> _ABOUT THIS EXERCISE_:
Your answer must be the listing repeated word for word, without its pictures.

> _DATA PROVIDED_:
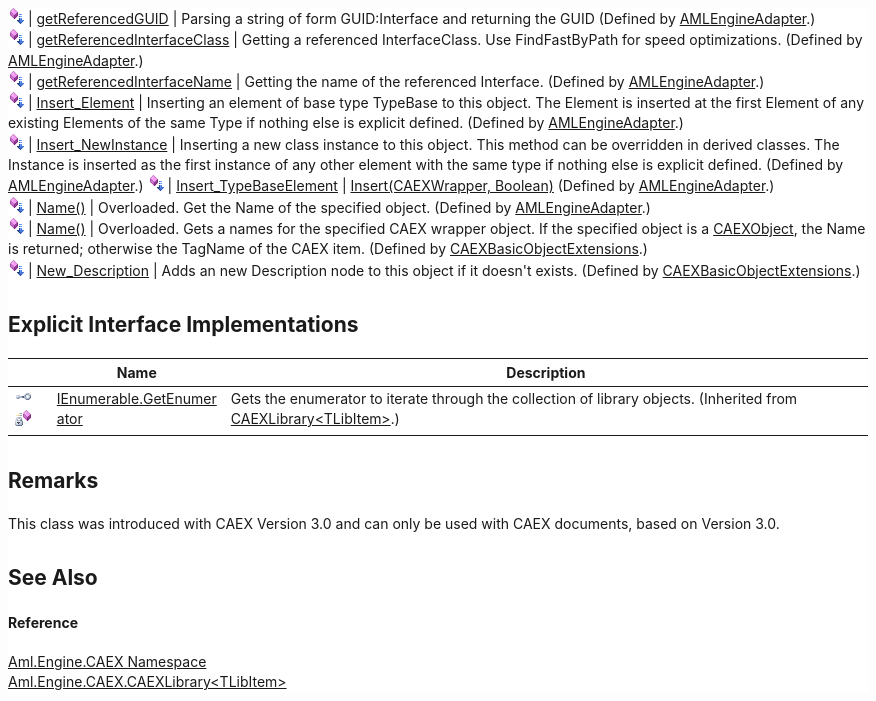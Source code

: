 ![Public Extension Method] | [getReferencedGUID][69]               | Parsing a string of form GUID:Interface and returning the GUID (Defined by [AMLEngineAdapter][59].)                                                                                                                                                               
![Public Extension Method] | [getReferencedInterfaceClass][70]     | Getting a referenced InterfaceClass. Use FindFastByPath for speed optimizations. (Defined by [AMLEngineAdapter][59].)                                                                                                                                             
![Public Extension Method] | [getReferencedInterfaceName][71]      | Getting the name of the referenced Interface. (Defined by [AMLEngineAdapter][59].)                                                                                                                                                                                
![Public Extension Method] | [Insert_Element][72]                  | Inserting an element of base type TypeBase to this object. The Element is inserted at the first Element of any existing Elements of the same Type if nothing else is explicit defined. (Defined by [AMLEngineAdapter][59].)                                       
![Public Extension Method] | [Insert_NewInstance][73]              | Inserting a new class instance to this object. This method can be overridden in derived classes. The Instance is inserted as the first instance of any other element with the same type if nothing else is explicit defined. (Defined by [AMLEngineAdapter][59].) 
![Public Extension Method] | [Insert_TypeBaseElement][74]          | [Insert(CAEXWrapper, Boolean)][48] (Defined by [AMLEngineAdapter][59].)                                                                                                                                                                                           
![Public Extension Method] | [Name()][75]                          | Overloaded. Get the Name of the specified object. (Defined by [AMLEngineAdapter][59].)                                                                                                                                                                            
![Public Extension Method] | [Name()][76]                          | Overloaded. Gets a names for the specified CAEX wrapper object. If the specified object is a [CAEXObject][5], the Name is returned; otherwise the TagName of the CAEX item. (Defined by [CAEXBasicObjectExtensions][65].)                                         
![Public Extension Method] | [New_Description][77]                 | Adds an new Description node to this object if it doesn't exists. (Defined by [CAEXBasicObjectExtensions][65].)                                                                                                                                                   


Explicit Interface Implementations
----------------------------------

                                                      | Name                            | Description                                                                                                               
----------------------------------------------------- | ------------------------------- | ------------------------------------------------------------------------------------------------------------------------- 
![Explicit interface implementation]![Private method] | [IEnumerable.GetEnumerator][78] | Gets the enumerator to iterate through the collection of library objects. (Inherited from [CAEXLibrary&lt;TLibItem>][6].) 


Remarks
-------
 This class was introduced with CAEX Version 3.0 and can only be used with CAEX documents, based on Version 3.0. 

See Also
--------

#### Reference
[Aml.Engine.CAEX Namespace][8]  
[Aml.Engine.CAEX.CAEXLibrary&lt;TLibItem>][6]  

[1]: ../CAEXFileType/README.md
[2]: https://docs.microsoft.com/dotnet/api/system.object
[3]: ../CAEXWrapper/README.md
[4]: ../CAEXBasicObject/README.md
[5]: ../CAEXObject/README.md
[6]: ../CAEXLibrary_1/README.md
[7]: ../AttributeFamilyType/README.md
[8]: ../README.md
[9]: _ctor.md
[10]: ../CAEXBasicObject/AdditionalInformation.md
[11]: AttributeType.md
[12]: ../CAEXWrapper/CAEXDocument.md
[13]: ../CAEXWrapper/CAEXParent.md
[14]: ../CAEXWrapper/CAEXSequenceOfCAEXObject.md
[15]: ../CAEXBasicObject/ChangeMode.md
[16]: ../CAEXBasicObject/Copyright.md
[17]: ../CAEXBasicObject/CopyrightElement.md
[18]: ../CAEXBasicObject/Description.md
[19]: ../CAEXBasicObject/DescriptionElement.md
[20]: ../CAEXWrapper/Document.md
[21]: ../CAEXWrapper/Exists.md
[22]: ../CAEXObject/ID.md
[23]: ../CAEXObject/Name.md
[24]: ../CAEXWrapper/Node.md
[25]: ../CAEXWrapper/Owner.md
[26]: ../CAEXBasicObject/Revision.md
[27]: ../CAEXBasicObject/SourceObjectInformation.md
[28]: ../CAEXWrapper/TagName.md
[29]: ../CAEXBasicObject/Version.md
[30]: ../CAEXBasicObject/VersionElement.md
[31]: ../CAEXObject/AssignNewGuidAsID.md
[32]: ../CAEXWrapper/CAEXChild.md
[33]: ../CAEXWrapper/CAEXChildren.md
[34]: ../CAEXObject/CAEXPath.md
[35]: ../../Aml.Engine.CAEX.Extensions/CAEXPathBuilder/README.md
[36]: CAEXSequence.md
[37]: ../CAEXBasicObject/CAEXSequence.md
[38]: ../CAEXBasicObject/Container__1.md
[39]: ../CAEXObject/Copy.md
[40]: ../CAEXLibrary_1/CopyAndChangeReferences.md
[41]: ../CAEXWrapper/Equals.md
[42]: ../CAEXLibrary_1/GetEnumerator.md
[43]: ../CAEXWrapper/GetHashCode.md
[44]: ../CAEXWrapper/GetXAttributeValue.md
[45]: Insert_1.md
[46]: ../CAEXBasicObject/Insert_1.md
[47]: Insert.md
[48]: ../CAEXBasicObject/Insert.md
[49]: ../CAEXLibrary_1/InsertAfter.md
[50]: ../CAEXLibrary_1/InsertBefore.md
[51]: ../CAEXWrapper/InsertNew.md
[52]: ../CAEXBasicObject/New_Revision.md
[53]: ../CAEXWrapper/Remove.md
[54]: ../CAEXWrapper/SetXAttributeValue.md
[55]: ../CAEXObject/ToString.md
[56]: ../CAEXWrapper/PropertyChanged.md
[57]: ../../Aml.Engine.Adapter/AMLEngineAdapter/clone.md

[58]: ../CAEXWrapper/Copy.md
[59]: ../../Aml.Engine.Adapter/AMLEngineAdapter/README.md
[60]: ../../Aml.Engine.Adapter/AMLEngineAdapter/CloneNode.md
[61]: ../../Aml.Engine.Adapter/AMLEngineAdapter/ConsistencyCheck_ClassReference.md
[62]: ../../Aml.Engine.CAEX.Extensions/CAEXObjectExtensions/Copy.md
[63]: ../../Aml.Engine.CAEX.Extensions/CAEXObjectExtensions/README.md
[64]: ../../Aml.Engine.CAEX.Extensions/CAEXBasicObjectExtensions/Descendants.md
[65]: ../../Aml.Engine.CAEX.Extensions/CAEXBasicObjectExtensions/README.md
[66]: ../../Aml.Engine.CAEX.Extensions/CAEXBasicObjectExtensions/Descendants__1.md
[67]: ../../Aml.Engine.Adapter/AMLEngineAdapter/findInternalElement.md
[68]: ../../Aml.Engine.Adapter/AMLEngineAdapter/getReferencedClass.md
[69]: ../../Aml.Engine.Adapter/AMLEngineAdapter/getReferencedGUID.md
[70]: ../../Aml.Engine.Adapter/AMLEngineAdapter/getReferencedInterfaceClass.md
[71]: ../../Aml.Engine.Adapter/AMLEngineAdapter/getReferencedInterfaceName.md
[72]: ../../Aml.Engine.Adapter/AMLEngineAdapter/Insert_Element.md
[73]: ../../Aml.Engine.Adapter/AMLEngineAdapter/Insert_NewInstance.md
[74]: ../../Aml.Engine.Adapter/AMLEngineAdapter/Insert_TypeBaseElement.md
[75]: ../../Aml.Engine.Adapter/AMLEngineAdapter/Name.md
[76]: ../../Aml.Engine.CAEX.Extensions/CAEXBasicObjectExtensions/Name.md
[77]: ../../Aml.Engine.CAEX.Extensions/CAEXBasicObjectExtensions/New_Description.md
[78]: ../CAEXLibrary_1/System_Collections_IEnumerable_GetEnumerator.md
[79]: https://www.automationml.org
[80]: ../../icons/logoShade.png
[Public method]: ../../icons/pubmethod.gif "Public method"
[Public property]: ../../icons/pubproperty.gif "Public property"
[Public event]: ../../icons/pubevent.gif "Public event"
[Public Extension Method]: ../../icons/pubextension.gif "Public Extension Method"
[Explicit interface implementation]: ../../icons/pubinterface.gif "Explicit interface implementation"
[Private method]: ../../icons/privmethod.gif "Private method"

> _ANSWER TO THE EXERCISE_:
Source code

: ![Public Extension Method] | [getReferencedGUID][69]               | Parsing a string of form GUID:Interface and returning the GUID (Defined by [AMLEngineAdapter][59].)                                                                                                                                                               
![Public Extension Method] | [getReferencedInterfaceClass][70]     | Getting a referenced InterfaceClass. Use FindFastByPath for speed optimizations. (Defined by [AMLEngineAdapter][59].)                                                                                                                                             
![Public Extension Method] | [getReferencedInterfaceName][71]      | Getting the name of the referenced Interface. (Defined by [AMLEngineAdapter][59].)                                                                                                                                                                                
![Public Extension Method] | [Insert_Element][72]                  | Inserting an element of base type TypeBase to this object. The Element is inserted at the first Element of any existing Elements of the same Type if nothing else is explicit defined. (Defined by [AMLEngineAdapter][59].)                                       
![Public Extension Method] | [Insert_NewInstance][73]              | Inserting a new class instance to this object. This method can be overridden in derived classes. The Instance is inserted as the first instance of any other element with the same type if nothing else is explicit defined. (Defined by [AMLEngineAdapter][59].) 
![Public Extension Method] | [Insert_TypeBaseElement][74]          | [Insert(CAEXWrapper, Boolean)][48] (Defined by [AMLEngineAdapter][59].)                                                                                                                                                                                           
![Public Extension Method] | [Name()][75]                          | Overloaded. Get the Name of the specified object. (Defined by [AMLEngineAdapter][59].)                                                                                                                                                                            
![Public Extension Method] | [Name()][76]                          | Overloaded. Gets a names for the specified CAEX wrapper object. If the specified object is a [CAEXObject][5], the Name is returned; otherwise the TagName of the CAEX item. (Defined by [CAEXBasicObjectExtensions][65].)                                         
![Public Extension Method] | [New_Description][77]                 | Adds an new Description node to this object if it doesn't exists. (Defined by [CAEXBasicObjectExtensions][65].)                                                                                                                                                   


Explicit Interface Implementations
----------------------------------

                                                      | Name                            | Description                                                                                                               
----------------------------------------------------- | ------------------------------- | ------------------------------------------------------------------------------------------------------------------------- 
![Explicit interface implementation]![Private method] | [IEnumerable.GetEnumerator][78] | Gets the enumerator to iterate through the collection of library objects. (Inherited from [CAEXLibrary&lt;TLibItem>][6].) 


Remarks
-------
 This class was introduced with CAEX Version 3.0 and can only be used with CAEX documents, based on Version 3.0. 

See Also
--------

#### Reference
[Aml.Engine.CAEX Namespace][8]  
[Aml.Engine.CAEX.CAEXLibrary&lt;TLibItem>][6]  

[1]: ../CAEXFileType/README.md
[2]: https://docs.microsoft.com/dotnet/api/system.object
[3]: ../CAEXWrapper/README.md
[4]: ../CAEXBasicObject/README.md
[5]: ../CAEXObject/README.md
[6]: ../CAEXLibrary_1/README.md
[7]: ../AttributeFamilyType/README.md
[8]: ../README.md
[9]: _ctor.md
[10]: ../CAEXBasicObject/AdditionalInformation.md
[11]: AttributeType.md
[12]: ../CAEXWrapper/CAEXDocument.md
[13]: ../CAEXWrapper/CAEXParent.md
[14]: ../CAEXWrapper/CAEXSequenceOfCAEXObject.md
[15]: ../CAEXBasicObject/ChangeMode.md
[16]: ../CAEXBasicObject/Copyright.md
[17]: ../CAEXBasicObject/CopyrightElement.md
[18]: ../CAEXBasicObject/Description.md
[19]: ../CAEXBasicObject/DescriptionElement.md
[20]: ../CAEXWrapper/Document.md
[21]: ../CAEXWrapper/Exists.md
[22]: ../CAEXObject/ID.md
[23]: ../CAEXObject/Name.md
[24]: ../CAEXWrapper/Node.md
[25]: ../CAEXWrapper/Owner.md
[26]: ../CAEXBasicObject/Revision.md
[27]: ../CAEXBasicObject/SourceObjectInformation.md
[28]: ../CAEXWrapper/TagName.md
[29]: ../CAEXBasicObject/Version.md
[30]: ../CAEXBasicObject/VersionElement.md
[31]: ../CAEXObject/AssignNewGuidAsID.md
[32]: ../CAEXWrapper/CAEXChild.md
[33]: ../CAEXWrapper/CAEXChildren.md
[34]: ../CAEXObject/CAEXPath.md
[35]: ../../Aml.Engine.CAEX.Extensions/CAEXPathBuilder/README.md
[36]: CAEXSequence.md
[37]: ../CAEXBasicObject/CAEXSequence.md
[38]: ../CAEXBasicObject/Container__1.md
[39]: ../CAEXObject/Copy.md
[40]: ../CAEXLibrary_1/CopyAndChangeReferences.md
[41]: ../CAEXWrapper/Equals.md
[42]: ../CAEXLibrary_1/GetEnumerator.md
[43]: ../CAEXWrapper/GetHashCode.md
[44]: ../CAEXWrapper/GetXAttributeValue.md
[45]: Insert_1.md
[46]: ../CAEXBasicObject/Insert_1.md
[47]: Insert.md
[48]: ../CAEXBasicObject/Insert.md
[49]: ../CAEXLibrary_1/InsertAfter.md
[50]: ../CAEXLibrary_1/InsertBefore.md
[51]: ../CAEXWrapper/InsertNew.md
[52]: ../CAEXBasicObject/New_Revision.md
[53]: ../CAEXWrapper/Remove.md
[54]: ../CAEXWrapper/SetXAttributeValue.md
[55]: ../CAEXObject/ToString.md
[56]: ../CAEXWrapper/PropertyChanged.md
[57]: ../../Aml.Engine.Adapter/AMLEngineAdapter/clone.md

[58]: ../CAEXWrapper/Copy.md
[59]: ../../Aml.Engine.Adapter/AMLEngineAdapter/README.md
[60]: ../../Aml.Engine.Adapter/AMLEngineAdapter/CloneNode.md
[61]: ../../Aml.Engine.Adapter/AMLEngineAdapter/ConsistencyCheck_ClassReference.md
[62]: ../../Aml.Engine.CAEX.Extensions/CAEXObjectExtensions/Copy.md
[63]: ../../Aml.Engine.CAEX.Extensions/CAEXObjectExtensions/README.md
[64]: ../../Aml.Engine.CAEX.Extensions/CAEXBasicObjectExtensions/Descendants.md
[65]: ../../Aml.Engine.CAEX.Extensions/CAEXBasicObjectExtensions/README.md
[66]: ../../Aml.Engine.CAEX.Extensions/CAEXBasicObjectExtensions/Descendants__1.md
[67]: ../../Aml.Engine.Adapter/AMLEngineAdapter/findInternalElement.md
[68]: ../../Aml.Engine.Adapter/AMLEngineAdapter/getReferencedClass.md
[69]: ../../Aml.Engine.Adapter/AMLEngineAdapter/getReferencedGUID.md
[70]: ../../Aml.Engine.Adapter/AMLEngineAdapter/getReferencedInterfaceClass.md
[71]: ../../Aml.Engine.Adapter/AMLEngineAdapter/getReferencedInterfaceName.md
[72]: ../../Aml.Engine.Adapter/AMLEngineAdapter/Insert_Element.md
[73]: ../../Aml.Engine.Adapter/AMLEngineAdapter/Insert_NewInstance.md
[74]: ../../Aml.Engine.Adapter/AMLEngineAdapter/Insert_TypeBaseElement.md
[75]: ../../Aml.Engine.Adapter/AMLEngineAdapter/Name.md
[76]: ../../Aml.Engine.CAEX.Extensions/CAEXBasicObjectExtensions/Name.md
[77]: ../../Aml.Engine.CAEX.Extensions/CAEXBasicObjectExtensions/New_Description.md
[78]: ../CAEXLibrary_1/System_Collections_IEnumerable_GetEnumerator.md
[79]: https://www.automationml.org
[80]: ../../icons/logoShade.png
[Public method]: ../../icons/pubmethod.gif "Public method"
[Public property]: ../../icons/pubproperty.gif "Public property"
[Public event]: ../../icons/pubevent.gif "Public event"
[Public Extension Method]: ../../icons/pubextension.gif "Public Extension Method"
[Explicit interface implementation]: ../../icons/pubinterface.gif "Explicit interface implementation"
[Private method]: ../../icons/privmethod.gif "Private method"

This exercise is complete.